W dochodzeniu do mistrzostwa w tym procesie ważne są 4 obszary: wspólne wartości, autonomia, zintegrowany cel i zaufanie. Są już w Polsce takie firmy, które oferują pracownikom otwarte przestrzenie szczególnie na wolontariat pracowniczy, czy dające możliwość poświęcenia kilku tygodni/miesięcy płatnego urlopu w roku na to, co jest dla nich ważne, w tym na aktywność społeczną. Działanie to znane jest pod pojęciem sabbatical i daje pracownikowi możliwość otrzymania dodatkowego urlopu. Przygotowywanie firmy do działania w oparciu o motywację wewnętrzną nie oznacza jednak teraz przekierowania odpowiedzialności z działów personalnych na pracownika, który sam jest odpowiedzialny za motywowanie się do działania. To nie ta ekonomia sukcesu. Cały proces jest jednak mocno angażujący dla firmy. Działy personalne muszą zacząć od siebie i wspólnie z managerami przemodelować swoje przyzwyczajenia, a pracownikom stworzyć otwartą przestrzeń doskonalenia się i otwartości na otaczającą rzeczywistość. Tym bardziej, że struktury organizacyjne stają się coraz bardziej elastyczne i otwarte.

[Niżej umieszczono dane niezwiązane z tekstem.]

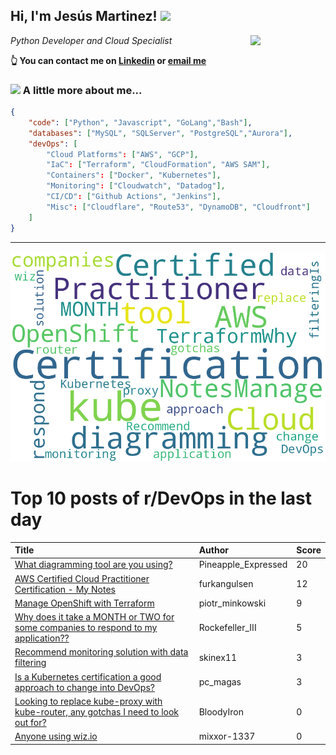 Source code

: <!--
**jmartinezl/jmartinezl** is a ✨ _special_ ✨ repository because its `README.md` (this file) appears on your GitHub profile.

Here are some ideas to get you started:

- 🔭 I’m currently working on ...
- 🌱 I’m currently learning ...
- 👯 I’m looking to collaborate on ...
- 🤔 I’m looking for help with ...
- 💬 Ask me about ...
- 📫 How to reach me: ...
- 😄 Pronouns: ...
- ⚡ Fun fact: ...
-->

<h2>Hi, I'm Jesús Martinez! <img src="https://media.giphy.com/media/WUlplcMpOCEmTGBtBW/giphy.gif" width="30"> </h2>
<img align='right' src="https://media.giphy.com/media/NytMLKyiaIh6VH9SPm/giphy.gif" width="120">
<p><em>Python Developer and Cloud Specialist
</em></p>

**👆 You can contact me on [Linkedin](https://www.linkedin.com/in/jes%C3%BAs-martinez-2b7b10104/) or [email me](mailto:jesus.mtz.lorenzo@gmail.com)**

### <img src="https://media.giphy.com/media/VgCDAzcKvsR6OM0uWg/giphy.gif" width="50"> A little more about me...  

```json
{
    "code": ["Python", "Javascript", "GoLang","Bash"],
    "databases": ["MySQL", "SQLServer", "PostgreSQL","Aurora"],
    "devOps": [
        "Cloud Platforms": ["AWS", "GCP"],
        "IaC": ["Terraform", "CloudFormation", "AWS SAM"],
        "Containers": ["Docker", "Kubernetes"],
        "Monitoring": ["Cloudwatch", "Datadog"],
        "CI/CD": ["Github Actions", "Jenkins"],
        "Misc": ["Cloudflare", "Route53", "DynamoDB", "Cloudfront"]
    ]
}
```
---

![Wordcloud](./cloud.png)

# Top 10 posts of r/DevOps in the last day

| Title | Author | Score |
|:---|:---|:---|
| [What diagramming tool are you using?](https://www.reddit.com/r/devops/comments/16vcbs8/what_diagramming_tool_are_you_using/) | Pineapple_Expressed | 20 |
| [AWS Certified Cloud Practitioner Certification - My Notes](https://www.reddit.com/r/devops/comments/16w1b97/aws_certified_cloud_practitioner_certification_my/) | furkangulsen | 12 |
| [Manage OpenShift with Terraform](https://www.reddit.com/r/devops/comments/16vati2/manage_openshift_with_terraform/) | piotr_minkowski | 9 |
| [Why does it take a MONTH or TWO for some companies to respond to my application??](https://www.reddit.com/r/devops/comments/16vhwis/why_does_it_take_a_month_or_two_for_some/) | Rockefeller_III | 5 |
| [Recommend monitoring solution with data filtering](https://www.reddit.com/r/devops/comments/16vjax3/recommend_monitoring_solution_with_data_filtering/) | skinex11 | 3 |
| [Is a Kubernetes certification a good approach to change into DevOps?](https://www.reddit.com/r/devops/comments/16vkmnq/is_a_kubernetes_certification_a_good_approach_to/) | pc_magas | 3 |
| [Looking to replace kube-proxy with kube-router, any gotchas I need to look out for?](https://www.reddit.com/r/devops/comments/16vnteq/looking_to_replace_kubeproxy_with_kuberouter_any/) | BloodyIron | 0 |
| [Anyone using wiz.io](https://www.reddit.com/r/devops/comments/16vk6ry/anyone_using_wizio/) | mixxor-1337 | 0 |
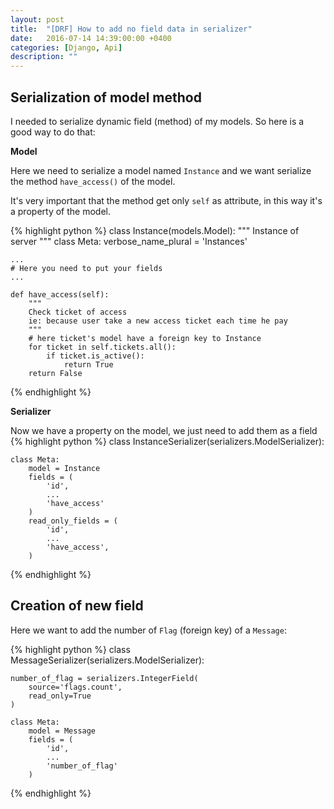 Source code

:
 ```yaml
---
layout: post
title:  "[DRF] How to add no field data in serializer"
date:   2016-07-14 14:39:00:00 +0400
categories: [Django, Api]
description: ""
---
```


## Serialization of model method ##

I needed to serialize dynamic field (method) of my models. So here is 
a good way to do that: 

**Model**

Here we need to serialize a model named `Instance` and we want 
serialize the method `have_access()` of the model.

It's very important that the method get only `self` as attribute, in 
this way it's a property of the model.

{% highlight python %}
class Instance(models.Model):
    """
    Instance of server
    """
    class Meta:
        verbose_name_plural = 'Instances'

    ...
    # Here you need to put your fields
    ...

    def have_access(self):
        """
        Check ticket of access
        ie: because user take a new access ticket each time he pay
        """
        # here ticket's model have a foreign key to Instance
        for ticket in self.tickets.all():
            if ticket.is_active():
                return True
        return False
{% endhighlight %}

**Serializer**

Now we have a property on the model, we just need to add them as a field
{% highlight python %}
class InstanceSerializer(serializers.ModelSerializer):

    class Meta:
        model = Instance
        fields = (
            'id',
            ...
            'have_access'
        )
        read_only_fields = (
            'id',
            ...
            'have_access',
        )
{% endhighlight %}

## Creation of new field ##

Here we want to add the number of `Flag` (foreign key) of a `Message`:

{% highlight python %}
class MessageSerializer(serializers.ModelSerializer):

    number_of_flag = serializers.IntegerField(
        source='flags.count',
        read_only=True
    )
    
    class Meta:
        model = Message
        fields = (
            'id', 
            ...
            'number_of_flag'
        )

{% endhighlight %}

Nie ma wyjścia. Młodość ma swoje prawa i wie czego chce. 🙂
Wszystko pięknie. Ale jak zatrzymać maszynę idącą w przeciwnym kierunku? Trudne. Ale nie ma innej drogi do przodu. Pójdą nią najlepsi, świadomi gracze. To wymagająca przewaga konkurencyjna dla… wymagających. Naszym mentorem mogą być ludzie z niepełnosprawnością, znacznie bardziej od nas sprawni w dziedzinie motywacji! Zacznij już dziś. Ty i Twoja organizacja. Zmuszanie do roboty ogłupia.